Answer: In the above process, client
retrieves identity of destination NameNode for its data. This identity is a
list of DataNodes. This list contains the DataNodes that will
host a replica of that block. The client then flushes the data block to the
first DataNode. The first DataNode starts receiving the data in small portions
(4 KB), writes each portion to its local repository and transfers that portion
to the second DataNode in the list. The second DataNode, in turn starts
receiving each portion of the data block, writes that portion to its repository
and then flushes that portion to the third DataNode. Finally, the third
DataNode writes the data to its local repository. Thus, a DataNode can be
receiving data from the previous one in the pipeline and at the same time
forwarding data to the next one in the pipeline. Thus, the data is pipelined
from one DataNode to the next.
Question: What happens when I reduce replication factor of a
file?
Answer: When the replication factor of a file is reduced, the NameNode
selects excess replicas that can be deleted. The next Heartbeat transfers this
information to the DataNode. The DataNode then removes the corresponding blocks
and frees space.
Question: Do we
have any other method to access HDFS except client software?
Answer: HDFS can be accessed from
applications in many different ways. HDFS provides a Java API for applications
to use. A C language wrapper for this Java API is also available. In addition, a
typical HDFS install configures a web server to expose the HDFS namespace
through a configurable TCP port. This allows a user to navigate the HDFS
namespace and view the contents of its files using a web browser.
Question: Does
HDFS supports delete and undelete files like other file systems?

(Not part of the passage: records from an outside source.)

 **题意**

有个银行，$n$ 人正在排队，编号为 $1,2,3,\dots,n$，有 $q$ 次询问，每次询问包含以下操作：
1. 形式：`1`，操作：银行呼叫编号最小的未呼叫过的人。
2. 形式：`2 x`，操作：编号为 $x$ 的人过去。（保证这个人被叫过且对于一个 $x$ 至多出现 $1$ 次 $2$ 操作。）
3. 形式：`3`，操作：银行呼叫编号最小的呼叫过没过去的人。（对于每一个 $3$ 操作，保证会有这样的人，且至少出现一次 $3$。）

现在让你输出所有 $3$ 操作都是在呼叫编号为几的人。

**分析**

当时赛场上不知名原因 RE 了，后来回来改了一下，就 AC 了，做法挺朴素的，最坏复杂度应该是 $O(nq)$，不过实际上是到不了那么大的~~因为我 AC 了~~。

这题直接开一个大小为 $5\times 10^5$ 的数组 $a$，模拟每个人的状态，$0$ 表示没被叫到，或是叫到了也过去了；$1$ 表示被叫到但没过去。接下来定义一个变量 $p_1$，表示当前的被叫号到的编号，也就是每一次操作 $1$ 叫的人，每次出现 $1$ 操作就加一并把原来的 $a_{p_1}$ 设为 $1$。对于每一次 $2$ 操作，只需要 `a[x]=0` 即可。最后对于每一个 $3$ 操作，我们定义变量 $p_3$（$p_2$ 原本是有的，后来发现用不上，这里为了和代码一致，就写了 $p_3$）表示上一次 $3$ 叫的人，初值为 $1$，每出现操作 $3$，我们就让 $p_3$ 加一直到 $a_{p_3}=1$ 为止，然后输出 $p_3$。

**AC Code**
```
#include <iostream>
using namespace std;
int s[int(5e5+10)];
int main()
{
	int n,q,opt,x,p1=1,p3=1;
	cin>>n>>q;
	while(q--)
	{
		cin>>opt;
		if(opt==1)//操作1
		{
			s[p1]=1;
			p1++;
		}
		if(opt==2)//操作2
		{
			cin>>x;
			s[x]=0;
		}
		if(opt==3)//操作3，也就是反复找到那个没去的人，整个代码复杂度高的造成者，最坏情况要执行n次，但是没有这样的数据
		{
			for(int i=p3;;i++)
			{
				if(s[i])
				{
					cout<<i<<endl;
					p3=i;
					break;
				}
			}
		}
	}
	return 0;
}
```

Answer: When a file is deleted by a
user or an application, it is not immediately removed from HDFS. Instead, HDFS
first renames it to a file in the /trash directory. The file can be restored quickly
as long as it remains in /trash. A file remains in /trash for a configurable amount
of time. After the expiry of its life in /trash, the NameNode deletes the file
from the HDFS namespace. The deletion of a file causes the blocks associated
with the file to be freed.
Question: Any
special notes about HDFS?
Answer: There is lot more about HDFS
and it is continuously improving in many areas. One last thing at this stage which is
necessary to understand that HDFS is designed for large and very large files. A
typical file in HDFS is gigabytes to terabytes in size. HDFS is tuned to
support large files. It is designed with an assumption that you write file once
and read many times. It assumes that once written, you won’t modify your files.
That’s a typical case for data warehouses and data analytics.